A questão da dívida angolana é crucial para que as empresas portuguesas voltem a ter confiança em Luanda, cujas leis de protecção ao investimento estrangeiro, refira-se, são verdadeiros alçapões. Sem a questão da dívida resolvida clara e inequivocamente, a viagem de Durão Barroso também equivaleu a um desastre diplomático.
Desastre diplomático agravado com o significado político do convite de Jorge Sampaio a José Eduardo dos Santos para, mais uma vez, visitar Portugal em 2004. Outro erro evitável. Por que razão Sampaio não aguardou as anunciadas eleições gerais em Angola? Por que razão não aguardou o esclarecimento dessa esquisita questão angolana da «sucessão» presidencial provocada por anúncios de retirada logo seguidos por sugestões de recandidatura por José Eduardo dos Santos?
José Eduardo dos Santos legitimou-se duvidosamente no poder pelo conflito e não pela democracia. Tornou-se na mais velha «legitimidade» caturra que a África hoje regista, imune aos atropelos da boa governabilidade e dos direitos humanos, tanto que não ousa ratificar o Estatuto de Roma que criou o Tribunal Penal Internacional. Presume-se que por medo das iniciativas que o Procurador do novo Tribunal de Haia pudesse desenvolver.
O PR Português ao convidá-lo, em coincidência com o acolhimento do MPLA que José Eduardo dos Santos também lidera, encenado na Internacional Socialista de Guterres, vai atrás dessa «legitimidade» duvidosa. Para que o desastre não seja maior, apenas se espera que a Casa Civil de Sampaio transmita a José Eduardo dos Santos para não incluir o mestiço Falcone na comitiva.
Sim, foi assinado o Plano Indicativo de Cooperação Portugal-Angola, trienal. Coisa importante e que o Brasil de Lula foi incapaz de fazer ou de tentar fazer, mas coisa circunstancial e a merecer telegrama separado.

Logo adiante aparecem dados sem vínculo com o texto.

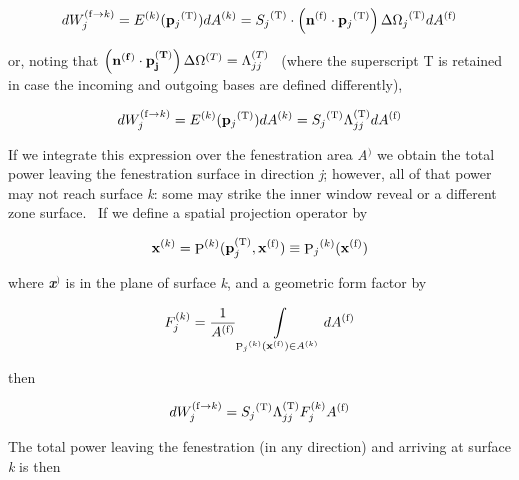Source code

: \begin{equation}
dW_j^{{\rm{(f}} \to k{\rm{)}}} = {E^{{\rm{(}}k{\rm{)}}}}({{\bf{p}}_j}^{{\rm{(T)}}})d{A^{{\rm{(}}k{\rm{)}}}} = {S_j}^{{\rm{(T)}}} \cdot \left( {{{\bf{n}}^{{\rm{(f)}}}} \cdot {{\bf{p}}_j}^{{\rm{(T)}}}} \right)\Delta {\Omega_j}^{{\rm{(T)}}}d{A^{{\rm{(f)}}}}
\end{equation}

or, noting that \(\left(\bf{n}^{(f)}\cdot\bf{p}_j^{(T)}\right) \Delta\Omega^{(T)} = \Lambda_{jj}^{(T)}\) ~(where the superscript T is retained in case the incoming and outgoing bases are defined differently),

\begin{equation}
dW_j^{{\rm{(f}} \to k{\rm{)}}} = {E^{{\rm{(}}k{\rm{)}}}}({{\bf{p}}_j}^{{\rm{(T)}}})d{A^{{\rm{(}}k{\rm{)}}}} = {S_j}^{{\rm{(T)}}}\Lambda_{jj}^{{\rm{(T)}}}d{A^{{\rm{(f)}}}}
\end{equation}

If we integrate this expression over the fenestration area \emph{A}\(^{)}\) we obtain the total power leaving the fenestration surface in direction \emph{j}; however, all of that power may not reach surface \emph{k}: some may strike the inner window reveal or a different zone surface.~ If we define a spatial projection operator by

\begin{equation}
{{\bf{x}}^{{\rm{(}}k{\rm{)}}}} = {{\mathop{\rm P}\nolimits} ^{{\rm{(}}k{\rm{)}}}}({\bf{p}}_j^{{\rm{(T)}}},{{\bf{x}}^{{\rm{(f)}}}}) \equiv {{\mathop{\rm P}\nolimits}_j}^{{\rm{(}}k{\rm{)}}}({{\bf{x}}^{{\rm{(f)}}}})
\end{equation}

where \textbf{\emph{x}}\(^{)}\) is in the plane of surface \emph{k}, and a geometric form factor by

\begin{equation}
F_j^{{\rm{(}}k{\rm{)}}} = \frac{1}{{{A^{{\rm{(f)}}}}}}\int\limits_{{{\mathop{\rm P}\nolimits}_j}^{{\rm{(}}k{\rm{)}}}({{\bf{x}}^{{\rm{(f)}}}}) \in {A^{{\rm{(}}k{\rm{)}}}}} {d{A^{{\rm{(f)}}}}}
\end{equation}

then

\begin{equation}
dW_j^{{\rm{(f}} \to k{\rm{)}}} = {S_j}^{{\rm{(T)}}}\Lambda_{jj}^{{\rm{(T)}}}F_j^{{\rm{(}}k{\rm{)}}}{A^{{\rm{(f)}}}}
\end{equation}

The total power leaving the fenestration (in any direction) and arriving at surface \emph{k} is then

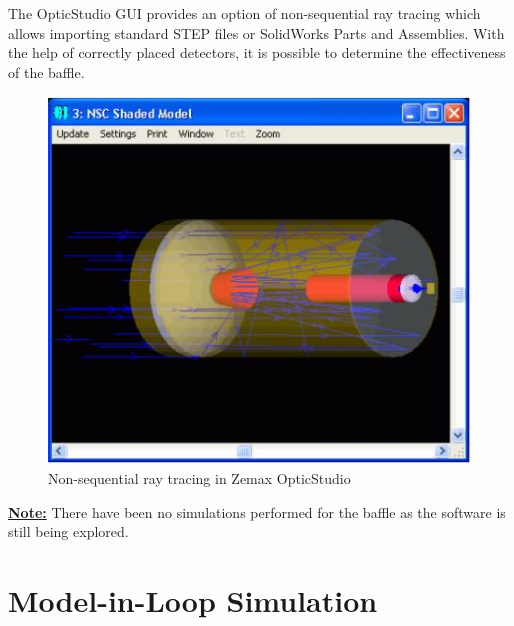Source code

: \documentclass[../../main.tex]{subfiles}
\begin{document}
\par
The OpticStudio GUI provides an option of non-sequential ray tracing which allows importing standard STEP files or SolidWorks Parts and Assemblies. With the help of correctly placed detectors, it is possible to determine the effectiveness of the baffle.

\begin{figure}[H]
    \centering
    \includegraphics{Figures/Instrumentation/non_sequential_component.JPG}
    \caption{Non-sequential ray tracing in Zemax OpticStudio}
    \label{fig:12.6} 
\end{figure}
\par
\textbf{\underline{Note:}} There have been no simulations performed for the baffle as the software is still being explored.


\section{Model-in-Loop Simulation}
\blindtext
\end{document}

Finalmente, a pergunta: onde está esse Centro de Excelência Empresarial previsto para Luanda, supostamente criado no âmbito da CPLP, com foguetes de Portugal, carnaval do Brasil e tambores de Angola? Lula nada disse, Durão Barroso disse nada. A CPLP não acabou mas terminou nesse mutismo sobre o projecto mais sério da organização. Chama-se a isto «coordenação política e diplomática» dos desastres. José Eduardo dos Santos deve estar a rir-se que é o que faz quando, de encontro ao seu próprio interesse, o menosprezam como figura central.